Bref, l’étudiant s’ennui et décide d’exalter ses connaissances en France. Il a Vingt-trois ans lorsqu’il rencontre le docteur Laennec à Paris. Ce médecin français a marqué la discipline par une invention révolutionnaire, celle du stéthoscope. Si la communauté médicale se moque de son ustensile, Thomas Hodgkin est persuadé de son efficacité. C’est alors qu’il développe une sagacité dans la clinique. Il apprend à examiner patiemment les malades, à palper, à écouter, à différencier les bruits, il percute le thorax, il scrute les variations cutanées, il devient un clinicien hors pair apprenant à lire le corps comme un livre ouvert. De là lui vient cette certitude, le siège des maladies est à rechercher dans les tissus et les organes. Cette intuition est juste et déterminera sa spécialisation, l’anatomopathologie. Fort de cette expérience, il rentre en Angleterre avec l’invention de Laennec dans la valise.
Il présente sa thèse en 1823 et devient donc le docteur Hodgkin. Il décide de parfaire ses connaissances en retournant en France, en Suisse puis en Italie.
A la fin de son périple, il regagne la capitale anglaise dans laquelle il décide de mettre ses connaissances aux profits des défavorisés. Profondément simple et humain, il passe deux années dans les dispensaires à offrir ses soins sans réclamer le moindre honoraire. En parallèle, il pratique au Guy’s hospital de Londres et devient membre de la royal college of physicians.

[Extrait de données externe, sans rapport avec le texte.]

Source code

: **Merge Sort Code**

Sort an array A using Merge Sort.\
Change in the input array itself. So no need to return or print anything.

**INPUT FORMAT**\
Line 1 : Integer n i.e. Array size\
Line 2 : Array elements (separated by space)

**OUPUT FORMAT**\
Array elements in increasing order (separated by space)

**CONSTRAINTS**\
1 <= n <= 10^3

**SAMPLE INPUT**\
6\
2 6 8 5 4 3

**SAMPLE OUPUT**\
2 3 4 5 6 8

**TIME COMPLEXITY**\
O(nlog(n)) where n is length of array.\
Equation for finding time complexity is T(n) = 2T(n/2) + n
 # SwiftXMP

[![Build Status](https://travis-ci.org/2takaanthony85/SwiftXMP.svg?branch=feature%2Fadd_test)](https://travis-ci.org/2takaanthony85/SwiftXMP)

Il obtient très rapidement le rang de professeur de médecine et décide d’utiliser ce statut pour développer l’anatomoclinique qui consiste à mettre en parallèle les tableaux cliniques élaborés au lit du patient avec les lésions anatomiques grâce à l’étude des tissus et aux l’autopsies. En moins de trois ans, il devient pionnier et est encore réputé aujourd’hui comme le plus grand anatomopathologiste de son époque. Il publie des centaines de descriptions de pathologies dont la description de l’inflammation de l’appendice vermiforme et de sa complication, l’infection du péritoine plus connues sous les noms d’appendicite et de péritonite. Des théories farfelues diront certains, elles seront pour beaucoup confirmées des années plus tard lorsque les moyens techniques le permettront.
L’autre description majeure du pathologiste se trouve être la pathologie qui porte encore son nom aujourd’hui : la maladie de Hodgkin.
Alors que son projet consiste à étudier les tumeurs de la rate et des ganglions, il s’attarde sur l’étude de tumeurs particulières. Il décrit ainsi une cohorte de patients auxquels il attribue une même correspondance clinique qu’il nomme lymphogranulomatose maligne. Les travaux seront précisés plus tard et notamment avec l’utilisation du microscope. En hommage à sa clairvoyance, cette pathologie lymphomateuse portera son nom.
On lui doit également la description et l’élaboration de classifications des tumeurs ainsi qu’une étude des pathologies des séreuses et des tissus cardiaques.
Toujours très impliqué dans l’humanitaire, en Angleterre pour commencer mais également en Afrique ou en Amérique, il rapporte de son activité une théorie sur l’importance de la prévention par l’alimentation, le sommeil et la pratique d’un exercice physique régulier. Autant de concepts jugés inutiles par ses paires car non techniques et peu lucratifs. C’est pourtant là les piliers de la médecine préventive.
C’est son penchant pour le socialisme qui causera sa perte. Partie prenante dans les mouvements de luttes contre le racisme et contre l’esclavage, il sera ouvertement évincé de ses multiples fonctions pour avoir tenu sur ses positions. Ecœuré par le système, il abandonne la médecine et décide de se consacrer à la littérature, la géographie et monte la société d’ethnologie.
Il occupe ses dernières années de vie par les voyages, notamment au proche orient ou il terminera sa vie.
Le docteur Hodgkin est le symbole des hommes qui font avancer la Science mais qui se heurtent aux petits chefs soucieux de conforter leur pouvoir plutôt que de laisser la place aux esprits lumineux. Ainsi va l’humanité, poussée par la croyance et le pouvoir au détriment de la science et du devoir.
« A man distinguished alike for scientific attainments, medical skill and self-sacrificing philanthropy. »
Un homme s’étant distingué par ses réalisations scientifiques, ses compétences médicales et une abnégation dans la philanthropie.